Religion Today Summaries - March 20, 2007

Compiled & Edited by Crosswalk Editorial Staff

Religion Today Summaries - March 20, 2007

Daily briefs of the top news stories impacting Christians around the world.
 
In today's edition:

  • UMC Bishops Out of Touch with Members, Critic Says
  • Conservative Episcopal Bishop Rejected
  • Mohler Sets Record Straight after Incurring Wrath from Both Sides of Homosexuality Issue
  • One Third of English Christians Say: We've Suffered Discrimination

UMC Bishops Out of Touch with Members, Critic Says

A OneNewsNow.com story states that an official with the Institute on Religion and Democracy says the leadership of the United Methodist Church does not represent most of those in the denomination. UMC bishops recently criticized President Bush for not budgeting enough money to help the nation's poor. UMC leaders have been known for their promotion of social causes that tend towards liberal politics. However, Mark Tooley of the IRD says the bishops don't represent the values of most UMC members. “In recent years and decades the church actually has moved away from its many decades of liberal ascendancy,” Tooley says, believing the UMC could return to conservative roots with new bishops who give scripture primacy.

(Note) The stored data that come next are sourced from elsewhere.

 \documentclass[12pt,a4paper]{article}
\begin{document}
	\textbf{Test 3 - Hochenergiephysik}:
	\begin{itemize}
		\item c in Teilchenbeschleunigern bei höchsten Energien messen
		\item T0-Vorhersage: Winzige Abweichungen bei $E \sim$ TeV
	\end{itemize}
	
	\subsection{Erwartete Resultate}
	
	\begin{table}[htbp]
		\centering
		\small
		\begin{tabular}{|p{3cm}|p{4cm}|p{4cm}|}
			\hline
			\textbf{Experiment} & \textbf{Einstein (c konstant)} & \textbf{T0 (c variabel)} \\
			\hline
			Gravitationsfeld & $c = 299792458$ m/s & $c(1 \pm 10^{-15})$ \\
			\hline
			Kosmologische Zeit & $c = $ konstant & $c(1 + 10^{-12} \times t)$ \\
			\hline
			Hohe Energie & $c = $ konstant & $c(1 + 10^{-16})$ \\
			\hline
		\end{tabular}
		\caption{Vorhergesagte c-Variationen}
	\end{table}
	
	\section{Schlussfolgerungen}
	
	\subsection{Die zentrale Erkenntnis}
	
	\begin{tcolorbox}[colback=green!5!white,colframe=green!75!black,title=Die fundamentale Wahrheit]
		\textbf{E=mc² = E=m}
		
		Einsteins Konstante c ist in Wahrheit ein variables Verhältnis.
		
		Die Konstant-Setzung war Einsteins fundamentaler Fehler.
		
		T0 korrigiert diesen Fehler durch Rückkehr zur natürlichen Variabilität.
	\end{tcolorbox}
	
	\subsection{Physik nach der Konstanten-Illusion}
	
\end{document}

Conservative Episcopal Bishop Rejected

According to The Church Report, Episcopal Presiding Bishop Katharine Jefferts Schori took the highly unusual step of invalidating the election of a bishop in the Diocese of South Carolina, which has rejected her authority because of her liberal theological outlook. The last time the Episcopal Church threw out a bishop's election was more than seven decades ago. In this case, Jefferts Schori concluded that several Episcopal dioceses had failed to submit proper written consent for the election of the Very Rev. Mark Lawrence as required by church law. The denomination continues to struggle over whether parishioners with conflicting views on issues such as homosexuality and biblical inerrancy can co-exist. Church leaders must decide by Sept. 30 whether they should meet demands from Anglican archbishops to roll back their support for gays or lose their place as the U.S. wing of the world Anglican family.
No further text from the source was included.